## EXERCISE
Below are the entries; give again exactly the lines from the one mentioning "kahdensinmiljardinsin‐" through the one mentioning "kahdensinmiljardinsinkaanpa", inclusive.

# # # # # # #

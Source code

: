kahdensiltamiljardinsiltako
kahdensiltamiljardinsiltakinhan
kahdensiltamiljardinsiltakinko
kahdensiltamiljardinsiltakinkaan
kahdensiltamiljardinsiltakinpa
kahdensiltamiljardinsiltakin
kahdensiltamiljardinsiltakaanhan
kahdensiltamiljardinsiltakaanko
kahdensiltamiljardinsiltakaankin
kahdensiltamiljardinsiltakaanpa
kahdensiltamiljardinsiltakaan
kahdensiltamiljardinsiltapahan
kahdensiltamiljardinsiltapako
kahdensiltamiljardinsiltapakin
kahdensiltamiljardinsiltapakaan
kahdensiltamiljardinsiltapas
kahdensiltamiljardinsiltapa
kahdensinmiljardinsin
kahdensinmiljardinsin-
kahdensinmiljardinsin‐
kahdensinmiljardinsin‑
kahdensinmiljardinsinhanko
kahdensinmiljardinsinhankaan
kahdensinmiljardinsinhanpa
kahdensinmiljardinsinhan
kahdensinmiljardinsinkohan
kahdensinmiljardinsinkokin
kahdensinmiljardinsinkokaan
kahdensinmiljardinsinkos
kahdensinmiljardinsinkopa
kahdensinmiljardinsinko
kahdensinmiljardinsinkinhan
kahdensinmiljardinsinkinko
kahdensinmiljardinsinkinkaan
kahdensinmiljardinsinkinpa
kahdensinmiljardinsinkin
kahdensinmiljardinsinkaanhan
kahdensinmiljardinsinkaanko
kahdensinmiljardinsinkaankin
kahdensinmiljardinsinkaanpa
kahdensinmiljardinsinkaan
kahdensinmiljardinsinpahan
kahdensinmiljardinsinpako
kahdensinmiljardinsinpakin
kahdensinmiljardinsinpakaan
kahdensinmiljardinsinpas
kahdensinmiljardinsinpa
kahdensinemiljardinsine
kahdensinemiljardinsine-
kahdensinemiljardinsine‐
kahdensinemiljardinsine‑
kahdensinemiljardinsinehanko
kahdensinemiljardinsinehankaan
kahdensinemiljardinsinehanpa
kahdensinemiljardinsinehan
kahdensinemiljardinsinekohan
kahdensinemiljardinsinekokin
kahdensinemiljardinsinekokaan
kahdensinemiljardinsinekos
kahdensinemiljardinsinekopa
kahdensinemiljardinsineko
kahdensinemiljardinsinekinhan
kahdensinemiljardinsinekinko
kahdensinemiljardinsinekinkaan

# # # # # # #

## FINAL ANSWER
kahdensinmiljardinsin‐
kahdensinmiljardinsin‑
kahdensinmiljardinsinhanko
kahdensinmiljardinsinhankaan
kahdensinmiljardinsinhanpa
kahdensinmiljardinsinhan
kahdensinmiljardinsinkohan
kahdensinmiljardinsinkokin
kahdensinmiljardinsinkokaan
kahdensinmiljardinsinkos
kahdensinmiljardinsinkopa
kahdensinmiljardinsinko
kahdensinmiljardinsinkinhan
kahdensinmiljardinsinkinko
kahdensinmiljardinsinkinkaan
kahdensinmiljardinsinkinpa
kahdensinmiljardinsinkin
kahdensinmiljardinsinkaanhan
kahdensinmiljardinsinkaanko
kahdensinmiljardinsinkaankin
kahdensinmiljardinsinkaanpa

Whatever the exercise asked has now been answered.